Find every line in the records below that holds the word "structure", and copy each one.

*** Opening MATERIAL FOR THE TASK ***

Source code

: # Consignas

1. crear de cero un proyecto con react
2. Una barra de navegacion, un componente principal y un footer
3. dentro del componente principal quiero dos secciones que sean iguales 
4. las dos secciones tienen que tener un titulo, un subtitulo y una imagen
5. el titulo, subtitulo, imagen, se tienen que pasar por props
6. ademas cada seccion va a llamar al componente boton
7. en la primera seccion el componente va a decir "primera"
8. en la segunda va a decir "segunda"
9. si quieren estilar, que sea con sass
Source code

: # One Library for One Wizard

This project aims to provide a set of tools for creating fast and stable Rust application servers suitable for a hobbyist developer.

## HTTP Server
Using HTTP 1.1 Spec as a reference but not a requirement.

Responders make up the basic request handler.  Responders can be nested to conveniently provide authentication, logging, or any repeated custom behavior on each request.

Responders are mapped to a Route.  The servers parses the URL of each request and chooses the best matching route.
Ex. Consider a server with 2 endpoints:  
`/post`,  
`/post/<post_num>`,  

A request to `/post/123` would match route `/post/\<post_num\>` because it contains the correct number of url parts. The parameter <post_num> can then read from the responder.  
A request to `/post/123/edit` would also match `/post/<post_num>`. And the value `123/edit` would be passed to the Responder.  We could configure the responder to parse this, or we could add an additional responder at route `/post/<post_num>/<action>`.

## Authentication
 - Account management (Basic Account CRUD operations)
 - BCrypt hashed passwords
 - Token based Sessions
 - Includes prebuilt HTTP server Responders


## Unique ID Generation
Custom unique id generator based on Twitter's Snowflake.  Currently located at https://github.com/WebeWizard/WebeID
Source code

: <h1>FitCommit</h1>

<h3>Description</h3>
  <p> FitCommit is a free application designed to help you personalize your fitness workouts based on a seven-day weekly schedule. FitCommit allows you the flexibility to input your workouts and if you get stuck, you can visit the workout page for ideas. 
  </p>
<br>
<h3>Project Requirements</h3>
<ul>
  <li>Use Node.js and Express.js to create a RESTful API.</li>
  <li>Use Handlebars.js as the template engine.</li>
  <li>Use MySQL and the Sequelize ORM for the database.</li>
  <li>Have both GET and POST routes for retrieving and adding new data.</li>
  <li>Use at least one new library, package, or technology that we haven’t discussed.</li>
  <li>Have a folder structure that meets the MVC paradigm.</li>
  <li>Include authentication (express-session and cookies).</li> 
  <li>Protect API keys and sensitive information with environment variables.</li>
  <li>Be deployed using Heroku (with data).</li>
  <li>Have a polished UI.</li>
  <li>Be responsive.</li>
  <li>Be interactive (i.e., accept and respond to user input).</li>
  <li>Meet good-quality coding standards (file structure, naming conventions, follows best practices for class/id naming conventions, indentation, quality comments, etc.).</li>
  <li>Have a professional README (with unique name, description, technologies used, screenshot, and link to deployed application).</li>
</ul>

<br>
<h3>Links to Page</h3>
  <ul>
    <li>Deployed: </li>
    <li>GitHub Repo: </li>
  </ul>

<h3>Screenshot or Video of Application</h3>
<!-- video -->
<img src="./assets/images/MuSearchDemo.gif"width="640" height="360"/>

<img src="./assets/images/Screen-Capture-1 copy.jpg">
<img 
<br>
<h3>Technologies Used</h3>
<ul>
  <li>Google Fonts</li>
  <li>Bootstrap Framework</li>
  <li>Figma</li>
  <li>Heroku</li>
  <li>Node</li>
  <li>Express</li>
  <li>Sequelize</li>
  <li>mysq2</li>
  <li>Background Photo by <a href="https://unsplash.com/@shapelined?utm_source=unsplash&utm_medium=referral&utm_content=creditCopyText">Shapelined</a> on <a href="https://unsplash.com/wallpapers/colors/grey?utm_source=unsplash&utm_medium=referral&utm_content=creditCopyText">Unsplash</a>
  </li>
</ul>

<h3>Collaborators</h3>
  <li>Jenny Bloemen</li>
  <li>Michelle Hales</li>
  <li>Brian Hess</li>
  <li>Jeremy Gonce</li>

*** Closing MATERIAL FOR THE TASK ***

RESPONSE:
  <li>Have a folder structure that meets the MVC paradigm.</li>
  <li>Meet good-quality coding standards (file structure, naming conventions, follows best practices for class/id naming conventions, indentation, quality comments, etc.).</li>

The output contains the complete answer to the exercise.